Restate each record word for word, from the first to the last.

Stored data entries
════════
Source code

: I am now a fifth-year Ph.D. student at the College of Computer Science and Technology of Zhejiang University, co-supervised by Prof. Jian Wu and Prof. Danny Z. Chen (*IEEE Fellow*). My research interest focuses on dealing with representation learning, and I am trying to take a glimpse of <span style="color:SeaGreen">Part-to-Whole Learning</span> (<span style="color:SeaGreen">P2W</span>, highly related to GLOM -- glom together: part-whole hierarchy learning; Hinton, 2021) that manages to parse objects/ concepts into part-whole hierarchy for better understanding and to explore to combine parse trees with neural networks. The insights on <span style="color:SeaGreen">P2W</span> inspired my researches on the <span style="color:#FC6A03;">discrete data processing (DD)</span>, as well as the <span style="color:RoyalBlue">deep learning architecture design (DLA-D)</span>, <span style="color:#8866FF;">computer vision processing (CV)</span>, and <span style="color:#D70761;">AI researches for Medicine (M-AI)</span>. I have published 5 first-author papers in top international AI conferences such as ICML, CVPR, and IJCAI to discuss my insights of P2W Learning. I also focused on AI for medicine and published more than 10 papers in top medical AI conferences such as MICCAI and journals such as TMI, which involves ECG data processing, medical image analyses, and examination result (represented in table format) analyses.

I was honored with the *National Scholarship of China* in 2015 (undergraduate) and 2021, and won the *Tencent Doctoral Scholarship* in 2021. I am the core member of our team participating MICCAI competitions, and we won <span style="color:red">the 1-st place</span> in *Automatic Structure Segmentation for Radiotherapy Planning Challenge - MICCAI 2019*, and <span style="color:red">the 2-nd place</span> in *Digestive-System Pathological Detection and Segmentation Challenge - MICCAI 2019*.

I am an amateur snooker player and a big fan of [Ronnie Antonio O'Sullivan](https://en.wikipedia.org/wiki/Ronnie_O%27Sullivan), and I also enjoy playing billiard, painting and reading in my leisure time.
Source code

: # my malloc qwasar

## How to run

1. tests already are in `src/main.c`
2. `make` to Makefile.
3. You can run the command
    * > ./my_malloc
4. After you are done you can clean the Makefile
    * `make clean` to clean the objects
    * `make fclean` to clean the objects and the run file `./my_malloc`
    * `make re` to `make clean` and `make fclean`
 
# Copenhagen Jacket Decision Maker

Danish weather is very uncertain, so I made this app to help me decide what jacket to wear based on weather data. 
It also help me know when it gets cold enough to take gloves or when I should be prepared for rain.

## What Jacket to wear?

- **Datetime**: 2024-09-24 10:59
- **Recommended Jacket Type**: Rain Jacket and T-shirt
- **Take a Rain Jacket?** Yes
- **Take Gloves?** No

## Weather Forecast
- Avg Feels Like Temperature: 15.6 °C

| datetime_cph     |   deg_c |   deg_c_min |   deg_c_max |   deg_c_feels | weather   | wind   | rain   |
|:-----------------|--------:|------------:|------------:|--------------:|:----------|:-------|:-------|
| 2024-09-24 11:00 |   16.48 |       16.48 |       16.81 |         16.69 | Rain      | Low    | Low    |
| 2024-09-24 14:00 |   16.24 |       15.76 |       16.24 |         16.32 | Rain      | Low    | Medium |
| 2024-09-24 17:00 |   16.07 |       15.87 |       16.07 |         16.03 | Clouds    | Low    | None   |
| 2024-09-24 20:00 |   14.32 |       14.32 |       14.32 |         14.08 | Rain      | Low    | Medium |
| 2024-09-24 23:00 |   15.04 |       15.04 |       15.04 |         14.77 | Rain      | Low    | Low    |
════════
• [RESPONSE]
Source code

: I am now a fifth-year Ph.D. student at the College of Computer Science and Technology of Zhejiang University, co-supervised by Prof. Jian Wu and Prof. Danny Z. Chen (*IEEE Fellow*). My research interest focuses on dealing with representation learning, and I am trying to take a glimpse of <span style="color:SeaGreen">Part-to-Whole Learning</span> (<span style="color:SeaGreen">P2W</span>, highly related to GLOM -- glom together: part-whole hierarchy learning; Hinton, 2021) that manages to parse objects/ concepts into part-whole hierarchy for better understanding and to explore to combine parse trees with neural networks. The insights on <span style="color:SeaGreen">P2W</span> inspired my researches on the <span style="color:#FC6A03;">discrete data processing (DD)</span>, as well as the <span style="color:RoyalBlue">deep learning architecture design (DLA-D)</span>, <span style="color:#8866FF;">computer vision processing (CV)</span>, and <span style="color:#D70761;">AI researches for Medicine (M-AI)</span>. I have published 5 first-author papers in top international AI conferences such as ICML, CVPR, and IJCAI to discuss my insights of P2W Learning. I also focused on AI for medicine and published more than 10 papers in top medical AI conferences such as MICCAI and journals such as TMI, which involves ECG data processing, medical image analyses, and examination result (represented in table format) analyses.

I was honored with the *National Scholarship of China* in 2015 (undergraduate) and 2021, and won the *Tencent Doctoral Scholarship* in 2021. I am the core member of our team participating MICCAI competitions, and we won <span style="color:red">the 1-st place</span> in *Automatic Structure Segmentation for Radiotherapy Planning Challenge - MICCAI 2019*, and <span style="color:red">the 2-nd place</span> in *Digestive-System Pathological Detection and Segmentation Challenge - MICCAI 2019*.

I am an amateur snooker player and a big fan of [Ronnie Antonio O'Sullivan](https://en.wikipedia.org/wiki/Ronnie_O%27Sullivan), and I also enjoy playing billiard, painting and reading in my leisure time.
Source code

: # my malloc qwasar

## How to run

1. tests already are in `src/main.c`
2. `make` to Makefile.
3. You can run the command
    * > ./my_malloc
4. After you are done you can clean the Makefile
    * `make clean` to clean the objects
    * `make fclean` to clean the objects and the run file `./my_malloc`
    * `make re` to `make clean` and `make fclean`
 
# Copenhagen Jacket Decision Maker

Danish weather is very uncertain, so I made this app to help me decide what jacket to wear based on weather data. 
It also help me know when it gets cold enough to take gloves or when I should be prepared for rain.

## What Jacket to wear?

- **Datetime**: 2024-09-24 10:59
- **Recommended Jacket Type**: Rain Jacket and T-shirt
- **Take a Rain Jacket?** Yes
- **Take Gloves?** No

## Weather Forecast
- Avg Feels Like Temperature: 15.6 °C

| datetime_cph     |   deg_c |   deg_c_min |   deg_c_max |   deg_c_feels | weather   | wind   | rain   |
|:-----------------|--------:|------------:|------------:|--------------:|:----------|:-------|:-------|
| 2024-09-24 11:00 |   16.48 |       16.48 |       16.81 |         16.69 | Rain      | Low    | Low    |
| 2024-09-24 14:00 |   16.24 |       15.76 |       16.24 |         16.32 | Rain      | Low    | Medium |
| 2024-09-24 17:00 |   16.07 |       15.87 |       16.07 |         16.03 | Clouds    | Low    | None   |
| 2024-09-24 20:00 |   14.32 |       14.32 |       14.32 |         14.08 | Rain      | Low    | Medium |
| 2024-09-24 23:00 |   15.04 |       15.04 |       15.04 |         14.77 | Rain      | Low    | Low    |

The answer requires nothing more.